I downloaded metasv from anaconda by using the command below:
conda install -c bioconda metasv
The version of metasv:
[ksux 18:11:36 ksux_SVE]$ run_metasv.py --version
run_metasv.py 0.5.4
I performed the run_metasv.py on the example files without any issue, so I moved to my own data. The running time of metasv on our HPC is over 5 days now. Here I listed my bash command.
#!/bin/bash
#SBATCH --qos=long
#SBATCH --time=7-00:00:00
#SBATCH --nodes=1
#SBATCH --ntasks-per-node=20
#SBATCH --mem=64G
module load anaconda/2.5.0 bedtools/2.27.1
module load gcc/4.8.2
module load cmake/3.0.2 ROOT/5.34.36
export CONDA_ENVS_PATH=/lustre/project/ksux_SVE
unset PYTHONPATH
source activate SVE
metaSV_ref=Homo_sapiens_assembly38.fasta
breakdancer_our=/data/BreakDancer_out/Subject_ID.sv.tbl
cnvnator_call=/data/CNVnator_out/Subject_ID.cnv.xls
pindel_out=/data/pindel_out/Sample_dir/Subject_ID/*
sample_idSubject_ID_tbl
alignments_bam=/data/Subject_ID.bam
spades_exe=/ksux_SVE/SVE/bin/spades.py
age_align_exe=/ksux_SVE/SVE/bin/age_align
threads=20
work=/data/metaSV_work2
OUTDIR=/data/metaSV_out2
insert_size_mean=260.04
insert_size_sd=56.34
metaSV_svs_to_assemble={'DEL','INS','INV','DUP'}
run_metasv.py --reference $metaSV_ref
--breakdancer_native $breakdancer_our
--cnvnator_native $cnvnator_call
--pindel_native $pindel_out
--sample $sample_id
--bam $alignments_bam
--spades $spades_exe
--age $age_align_exe
--num_threads $threads
--workdir $work
--outdir $OUTDIR
--isize_mean $insert_size_mean
--isize_sd $insert_size_sd
I didn't find any issues in the log file so far but the running time is over than I expected.

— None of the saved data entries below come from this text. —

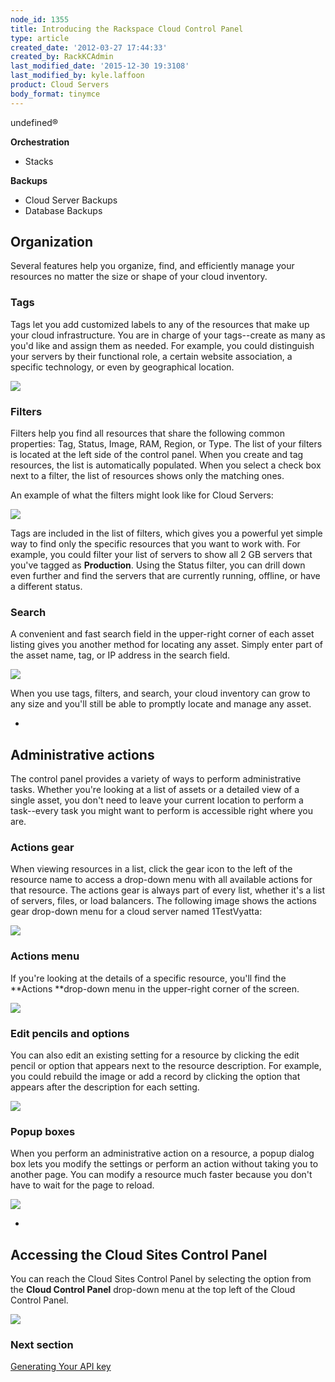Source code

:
 ```yaml
---
node_id: 1355
title: Introducing the Rackspace Cloud Control Panel
type: article
created_date: '2012-03-27 17:44:33'
created_by: RackKCAdmin
last_modified_date: '2015-12-30 19:3108'
last_modified_by: kyle.laffoon
product: Cloud Servers
body_format: tinymce
---
```


undefined&reg;

**Orchestration**

-   Stacks

**Backups**

-   Cloud Server Backups
-   Database Backups

Organization
------------

Several features help you organize, find, and efficiently manage your
resources no matter the size or shape of your cloud inventory.

### Tags

Tags let you add customized labels to any of the resources that make up
your cloud infrastructure. You are in charge of your tags--create as
many as you'd like and assign them as needed. For example, you could
distinguish your servers by their functional role, a certain website
association, a specific technology, or even by geographical location.

![](/knowledge_center/sites/default/files/field/image/NewCPTagging_1.png)

### Filters

Filters help you find all resources that share the following common
properties: Tag, Status, Image, RAM, Region, or Type. The list of your
filters is located at the left side of the control panel. When you
create and tag resources, the list is automatically populated. When you
select a check box next to a filter, the list of resources shows only
the matching ones.

An example of what the filters might look like for Cloud Servers:

![](/knowledge_center/sites/default/files/field/image/1355.1.png)

Tags are included in the list of filters, which gives you a powerful yet
simple way to find only the specific resources that you want to work
with. For example, you could filter your list of servers to show all 2
GB servers that you've tagged as **Production**. Using the Status
filter, you can drill down even further and find the servers that are
currently running, offline, or have a different status. 

### Search

A convenient and fast search field in the upper-right corner of each
asset listing gives you another method for locating any asset. Simply
enter part of the asset name, tag, or IP address in the search field. 

![](/knowledge_center/sites/default/files/field/image/1355.2.png)

When you use tags, filters, and search, your cloud inventory can grow to
any size and you'll still be able to promptly locate and manage any
asset.

 
-

Administrative actions
----------------------

The control panel provides a variety of ways to perform administrative
tasks. Whether you're looking at a list of assets or a detailed view of
a single asset, you don't need to leave your current location to perform
a task--every task you might want to perform is accessible right where
you are.

### Actions gear

When viewing resources in a list, click the gear icon to the left of the
resource name to access a drop-down menu with all available actions for
that resource. The actions gear is always part of every list, whether
it's a list of servers, files, or load balancers. The following image
shows the actions gear drop-down menu for a cloud server named
1TestVyatta:

![](/knowledge_center/sites/default/files/field/image/1355.3.png)

### Actions menu

If you're looking at the details of a specific resource, you'll find the
**Actions **drop-down menu in the upper-right corner of the screen. 

![](/knowledge_center/sites/default/files/field/image/1355.4.png)

### Edit pencils and options

You can also edit an existing setting for a resource by clicking the
edit pencil or option that appears next to the resource description. For
example, you could rebuild the image or add a record by clicking the
option that appears after the description for each setting.

![](/knowledge_center/sites/default/files/field/image/1355.5.png)

###  

### Popup boxes

When you perform an administrative action on a resource, a popup dialog
box lets you modify the settings or perform an action without taking you
to another page. You can modify a resource much faster because you don't
have to wait for the page to reload. 

![](/knowledge_center/sites/default/files/field/image/1355.6.png) 

 
-

Accessing the Cloud Sites Control Panel
---------------------------------------

You can reach the Cloud Sites Control Panel by selecting the option from
the **Cloud Control Panel** drop-down menu at the top left of the Cloud
Control Panel.

![](/knowledge_center/sites/default/files/field/image/1355.7.png)

 

### Next section

[Generating Your API
key](https://www.rackspace.com/knowledge_center/article/view-and-reset-your-api-key)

Last, thanks for reading this post.
Update: The author suggested to turn off the assemble function in the metasv program, and the running time was reduced to ~10 minutes for a subject. If you want to use the assemble function, that can take quite some time depending on the data. In my case, I have 2x 350bp reads (21x) for my bam file, and the overall computational time will be over 7 days. I like to keep it running, but our server allows the maximum computational time in one week only.
Out of curiosity, which platform generates PE 350bp reads? Even the MiSeq is capped at 2x300.